Stored data:
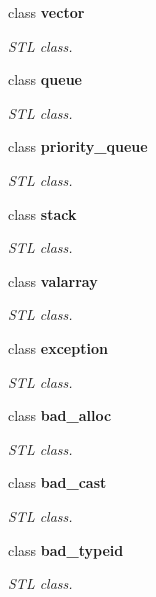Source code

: \begin{DoxyCompactItemize}
class {\bfseries vector}
\begin{DoxyCompactList}\small\item\em STL class. \item\end{DoxyCompactList}\item 
class {\bfseries queue}
\begin{DoxyCompactList}\small\item\em STL class. \item\end{DoxyCompactList}\item 
class {\bfseries priority\_\-queue}
\begin{DoxyCompactList}\small\item\em STL class. \item\end{DoxyCompactList}\item 
class {\bfseries stack}
\begin{DoxyCompactList}\small\item\em STL class. \item\end{DoxyCompactList}\item 
class {\bfseries valarray}
\begin{DoxyCompactList}\small\item\em STL class. \item\end{DoxyCompactList}\item 
class {\bfseries exception}
\begin{DoxyCompactList}\small\item\em STL class. \item\end{DoxyCompactList}\item 
class {\bfseries bad\_\-alloc}
\begin{DoxyCompactList}\small\item\em STL class. \item\end{DoxyCompactList}\item 
class {\bfseries bad\_\-cast}
\begin{DoxyCompactList}\small\item\em STL class. \item\end{DoxyCompactList}\item 
class {\bfseries bad\_\-typeid}
\begin{DoxyCompactList}\small\item\em STL class. \item\end{DoxyCompactList}\item 

\end{DoxyCompactItemize}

_The task_: Leave out the pictures and output the rest of the records exactly.

_Your solution_:
Source code

: \begin{DoxyCompactItemize}
class {\bfseries vector}
\begin{DoxyCompactList}\small\item\em STL class. \item\end{DoxyCompactList}\item 
class {\bfseries queue}
\begin{DoxyCompactList}\small\item\em STL class. \item\end{DoxyCompactList}\item 
class {\bfseries priority\_\-queue}
\begin{DoxyCompactList}\small\item\em STL class. \item\end{DoxyCompactList}\item 
class {\bfseries stack}
\begin{DoxyCompactList}\small\item\em STL class. \item\end{DoxyCompactList}\item 
class {\bfseries valarray}
\begin{DoxyCompactList}\small\item\em STL class. \item\end{DoxyCompactList}\item 
class {\bfseries exception}
\begin{DoxyCompactList}\small\item\em STL class. \item\end{DoxyCompactList}\item 
class {\bfseries bad\_\-alloc}
\begin{DoxyCompactList}\small\item\em STL class. \item\end{DoxyCompactList}\item 
class {\bfseries bad\_\-cast}
\begin{DoxyCompactList}\small\item\em STL class. \item\end{DoxyCompactList}\item 
class {\bfseries bad\_\-typeid}
\begin{DoxyCompactList}\small\item\em STL class. \item\end{DoxyCompactList}\item 

\end{DoxyCompactItemize}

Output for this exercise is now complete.